Stored data entries:
--*--
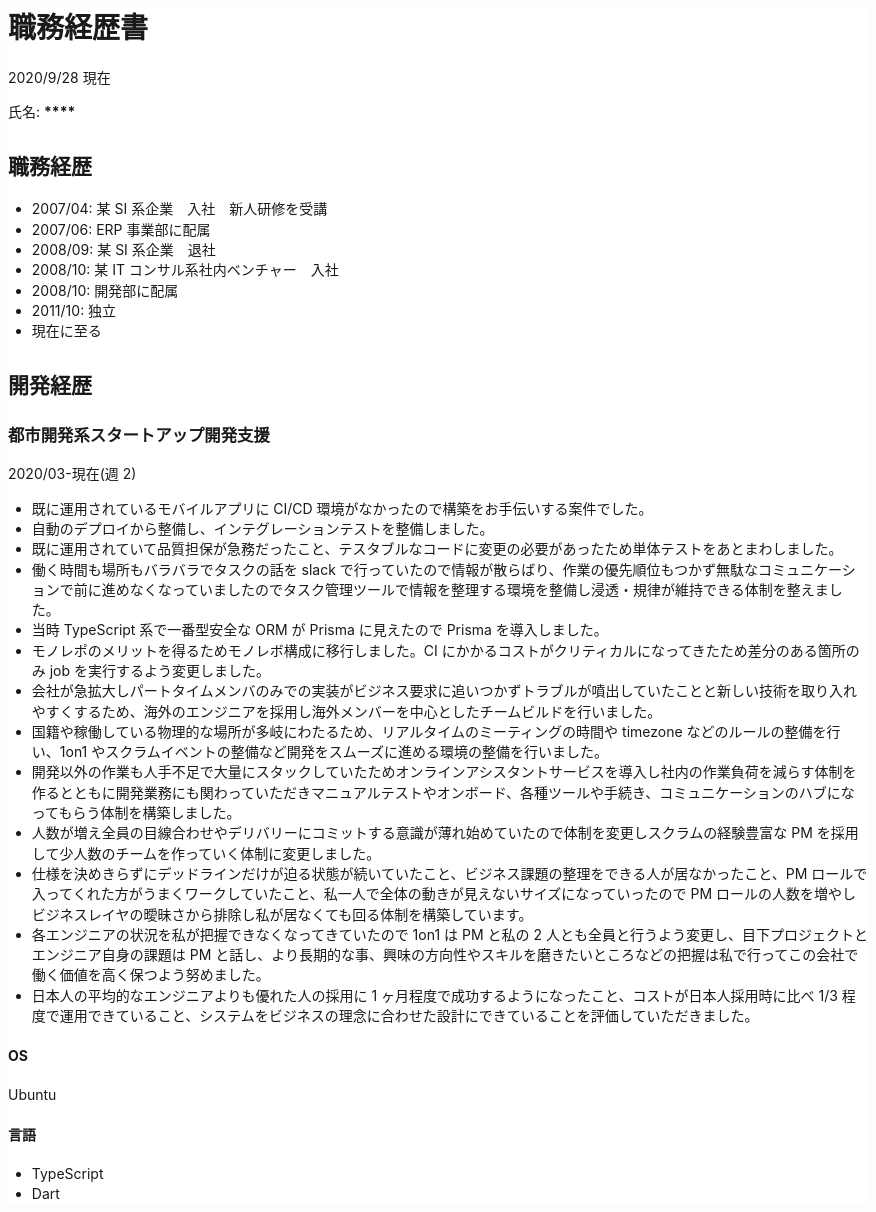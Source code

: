 # 職務経歴書

2020/9/28 現在

氏名: **\*\*\*\***

## 職務経歴

- 2007/04: 某 SI 系企業　入社　新人研修を受講
- 2007/06: ERP 事業部に配属
- 2008/09: 某 SI 系企業　退社
- 2008/10: 某 IT コンサル系社内ベンチャー　入社
- 2008/10: 開発部に配属
- 2011/10: 独立
- 現在に至る

## 開発経歴

### 都市開発系スタートアップ開発支援

2020/03-現在(週 2)

- 既に運用されているモバイルアプリに CI/CD 環境がなかったので構築をお手伝いする案件でした。
- 自動のデプロイから整備し、インテグレーションテストを整備しました。
- 既に運用されていて品質担保が急務だったこと、テスタブルなコードに変更の必要があったため単体テストをあとまわしました。
- 働く時間も場所もバラバラでタスクの話を slack で行っていたので情報が散らばり、作業の優先順位もつかず無駄なコミュニケーションで前に進めなくなっていましたのでタスク管理ツールで情報を整理する環境を整備し浸透・規律が維持できる体制を整えました。
- 当時 TypeScript 系で一番型安全な ORM が Prisma に見えたので Prisma を導入しました。
- モノレポのメリットを得るためモノレボ構成に移行しました。CI にかかるコストがクリティカルになってきたため差分のある箇所のみ job を実行するよう変更しました。
- 会社が急拡大しパートタイムメンバのみでの実装がビジネス要求に追いつかずトラブルが噴出していたことと新しい技術を取り入れやすくするため、海外のエンジニアを採用し海外メンバーを中心としたチームビルドを行いました。
- 国籍や稼働している物理的な場所が多岐にわたるため、リアルタイムのミーティングの時間や timezone などのルールの整備を行い、1on1 やスクラムイベントの整備など開発をスムーズに進める環境の整備を行いました。
- 開発以外の作業も人手不足で大量にスタックしていたためオンラインアシスタントサービスを導入し社内の作業負荷を減らす体制を作るとともに開発業務にも関わっていただきマニュアルテストやオンボード、各種ツールや手続き、コミュニケーションのハブになってもらう体制を構築しました。
- 人数が増え全員の目線合わせやデリバリーにコミットする意識が薄れ始めていたので体制を変更しスクラムの経験豊富な PM を採用して少人数のチームを作っていく体制に変更しました。
- 仕様を決めきらずにデッドラインだけが迫る状態が続いていたこと、ビジネス課題の整理をできる人が居なかったこと、PM ロールで入ってくれた方がうまくワークしていたこと、私一人で全体の動きが見えないサイズになっていったので PM ロールの人数を増やしビジネスレイヤの曖昧さから排除し私が居なくても回る体制を構築しています。
- 各エンジニアの状況を私が把握できなくなってきていたので 1on1 は PM と私の 2 人とも全員と行うよう変更し、目下プロジェクトとエンジニア自身の課題は PM と話し、より長期的な事、興味の方向性やスキルを磨きたいところなどの把握は私で行ってこの会社で働く価値を高く保つよう努めました。
- 日本人の平均的なエンジニアよりも優れた人の採用に 1 ヶ月程度で成功するようになったこと、コストが日本人採用時に比べ 1/3 程度で運用できていること、システムをビジネスの理念に合わせた設計にできていることを評価していただきました。

#### OS

Ubuntu

#### 言語

- TypeScript
- Dart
--*--
§ **What to work on**: For this exercise, return every line from the data that holds the string "TypeScript".

§ **Expected answer**:
- 当時 TypeScript 系で一番型安全な ORM が Prisma に見えたので Prisma を導入しました。
- TypeScript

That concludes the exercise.